◆ Work request
Give the data again exactly, stopping after the "# Dev Environment" line.
(Information supplied)
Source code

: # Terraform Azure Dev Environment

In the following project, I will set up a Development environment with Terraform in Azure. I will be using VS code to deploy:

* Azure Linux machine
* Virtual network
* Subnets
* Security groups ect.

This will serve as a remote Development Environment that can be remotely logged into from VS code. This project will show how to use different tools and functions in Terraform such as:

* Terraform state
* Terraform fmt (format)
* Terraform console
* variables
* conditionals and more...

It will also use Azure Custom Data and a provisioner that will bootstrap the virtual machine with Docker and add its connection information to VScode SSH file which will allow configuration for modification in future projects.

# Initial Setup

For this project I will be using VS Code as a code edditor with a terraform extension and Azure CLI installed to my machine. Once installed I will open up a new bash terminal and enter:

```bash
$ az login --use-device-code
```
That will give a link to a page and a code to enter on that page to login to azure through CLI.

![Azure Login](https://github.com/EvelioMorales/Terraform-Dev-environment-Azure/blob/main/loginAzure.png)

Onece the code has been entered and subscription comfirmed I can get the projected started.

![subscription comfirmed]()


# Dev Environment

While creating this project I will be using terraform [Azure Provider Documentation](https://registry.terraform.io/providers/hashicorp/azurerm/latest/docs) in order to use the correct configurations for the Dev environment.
(End Information supplied)
◆ Solution to this task
Source code

: # Terraform Azure Dev Environment

In the following project, I will set up a Development environment with Terraform in Azure. I will be using VS code to deploy:

* Azure Linux machine
* Virtual network
* Subnets
* Security groups ect.

This will serve as a remote Development Environment that can be remotely logged into from VS code. This project will show how to use different tools and functions in Terraform such as:

* Terraform state
* Terraform fmt (format)
* Terraform console
* variables
* conditionals and more...

It will also use Azure Custom Data and a provisioner that will bootstrap the virtual machine with Docker and add its connection information to VScode SSH file which will allow configuration for modification in future projects.

# Initial Setup

For this project I will be using VS Code as a code edditor with a terraform extension and Azure CLI installed to my machine. Once installed I will open up a new bash terminal and enter:

```bash
$ az login --use-device-code
```
That will give a link to a page and a code to enter on that page to login to azure through CLI.

![Azure Login](https://github.com/EvelioMorales/Terraform-Dev-environment-Azure/blob/main/loginAzure.png)

Onece the code has been entered and subscription comfirmed I can get the projected started.

![subscription comfirmed]()


# Dev Environment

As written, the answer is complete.